It’s no wonder there are many questions about best practices and pitfalls to avoid. And like any topic that’s been around for that long, there are urban legends, partial truths, context-dependent findings, and just plain misconceptions about the “right” and “wrong” way to use and interpret rating scales.
We’ve been researching and conducting our own studies to clarify the issue using data that’s relevant to UX researchers. This article summarizes the eight topics covered in the MeasuringU webinar we presented in September 2020 with some updates from recent additional studies we’ve conducted.
1. Is there a left-side bias for rating scales?
Consider the two versions of the following Likert-type item (Figure 1). The only difference is the orientation of the response labels. In the top example, Extremely Disagree is on the left side, and in the bottom example, Extremely Disagree is on the right side.
Are respondents more inclined to select the option presented on the far left side? After all, in western languages we read from left to right, suggesting the possibility of a primacy effect.
Out of six studies we reviewed, four reported credible effect sizes for a bias. Three of those were consistent with a left-side bias and one was consistent with a right-side bias. The average estimate of the left-side bias across those studies was about half a percent. The other two papers we reviewed reported much stronger left-side biases but failed to properly counterbalance their experimental conditions, making their results uninterpretable.
Takeaway: There may be a small left-side bias, but it hasn’t been definitely proven, especially because of the confounding experimental designs we found in two studies that claimed a large left-side bias.
2. Are agreement items more prone to acquiescence?
Agreement scales, including the Likert example in Figure 1, are one of the most common ways to assess people’s attitude toward a sentiment (convenient, familiar to respondents). An alternative option is to phrase items specifically about what you want respondents to consider. Figure 2 shows an example of the two items from the UMUX-Lite. The top part of Figure 2 shows the items phrased as agree-disagree items on a seven-point scale. The bottom part has the items worded for each item specifically. Both cover the same concepts: capability of meeting requirements and ease of use. There are recommendations in the literature to use item-specific endpoints based on claims that agree/disagree scales elicit higher rates of agreement.

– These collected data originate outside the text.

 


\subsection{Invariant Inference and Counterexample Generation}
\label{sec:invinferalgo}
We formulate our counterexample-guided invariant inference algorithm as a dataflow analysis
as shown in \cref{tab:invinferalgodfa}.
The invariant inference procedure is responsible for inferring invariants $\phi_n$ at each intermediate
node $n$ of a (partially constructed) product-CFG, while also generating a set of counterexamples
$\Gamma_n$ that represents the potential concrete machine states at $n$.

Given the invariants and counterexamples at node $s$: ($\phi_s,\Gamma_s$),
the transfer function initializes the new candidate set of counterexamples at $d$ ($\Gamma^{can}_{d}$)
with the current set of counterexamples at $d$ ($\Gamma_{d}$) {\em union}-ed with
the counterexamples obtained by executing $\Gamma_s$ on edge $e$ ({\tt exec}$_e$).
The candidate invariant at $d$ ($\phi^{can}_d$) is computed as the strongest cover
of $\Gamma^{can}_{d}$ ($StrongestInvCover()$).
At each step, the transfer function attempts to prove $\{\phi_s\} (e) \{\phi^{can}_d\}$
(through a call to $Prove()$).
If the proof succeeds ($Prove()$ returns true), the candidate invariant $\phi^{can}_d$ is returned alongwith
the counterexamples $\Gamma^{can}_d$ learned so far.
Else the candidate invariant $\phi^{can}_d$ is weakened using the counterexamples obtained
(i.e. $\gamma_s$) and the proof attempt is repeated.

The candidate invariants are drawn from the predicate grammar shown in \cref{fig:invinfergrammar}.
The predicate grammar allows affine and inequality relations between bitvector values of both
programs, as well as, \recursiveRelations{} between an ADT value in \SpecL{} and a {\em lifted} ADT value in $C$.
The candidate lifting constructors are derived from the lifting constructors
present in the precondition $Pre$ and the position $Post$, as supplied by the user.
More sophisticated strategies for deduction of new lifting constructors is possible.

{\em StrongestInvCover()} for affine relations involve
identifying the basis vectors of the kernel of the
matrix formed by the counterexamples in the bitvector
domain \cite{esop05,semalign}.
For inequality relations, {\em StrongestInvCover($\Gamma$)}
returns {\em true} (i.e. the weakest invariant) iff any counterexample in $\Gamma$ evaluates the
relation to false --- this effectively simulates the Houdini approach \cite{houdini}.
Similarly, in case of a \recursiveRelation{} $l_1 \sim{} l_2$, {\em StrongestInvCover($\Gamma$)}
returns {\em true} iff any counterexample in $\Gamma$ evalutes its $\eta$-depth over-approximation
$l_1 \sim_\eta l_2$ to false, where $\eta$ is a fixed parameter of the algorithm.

Jim conducted a study to find out whether there was evidence for this in UX metrics. In his study, 200 participants (IBM employees) rated their most recent experience with their auto insurance website. Participants were randomly assigned to either an item-specific or agreement version of the UMUX-Lite (Figure 2). The mean across 14 UX measures for the agreement format was 0.5% higher than the item specific mean, but this modest difference wasn’t statistically significant.
Takeaway: There is no compelling evidence we’ve seen that suggests agreement scales are more affected by acquiescence bias than matching item-specific scales.
3. Do more extreme endpoints affect ratings?
Labels on rating scales can affect responses, from full versus partial labeling, neutral points, and the words used in the labels. How does using stronger language on the endpoints affect responses? Are people less willing to agree to more extreme statements, and if so, does that impact scores? To find out, we conducted a within-subjects study with 213 participants who reflected on a recent retail purchase and completed two versions of a five-point satisfaction scale. The only difference in the scales was using “Extremely” instead of “Very” (Figure 3).
We found some evidence that people might be less likely to agree to scales when “Extremely” was used; however, the difference was a small 0.3% and not statistically significant.
Takeaway: Satisfaction scores were slightly higher for “Very” vs. “Extremely” used in endpoint labels, but the difference was not significant.
4. Does using grids affect scores?
Combining rating scales into grids allows for a more compact presentation of multiple items that have the same response options. The published literature on grids suggests they allow faster completion times and have higher reliability. There is also evidence, however, that grids result in far more inattentive “straightlining” by participants and slightly higher drop-out rates. Also, people don’t seem to like large grids.
To find out how grids affect responses, we had 399 participants rate how likely they were to recommend ten consumer brands using an eleven-point Likelihood-to-Recommend (LTR) item—the same one used to compute the Net Promoter Score. Participants randomly received a survey presenting the items either in a grid or separately (Figure 4).
The means of eight out of the ten brands were slightly lower when presented in a grid versus alone. The overall difference, however, was relatively small (1.5%) and not statistically significant (Figure 5).
Takeaway: Grids may have a small effect of lowering the means compared to presenting the items alone, this difference was not statistically significant, and participants actually prefer answering in smaller grids (fewer than ~20 items).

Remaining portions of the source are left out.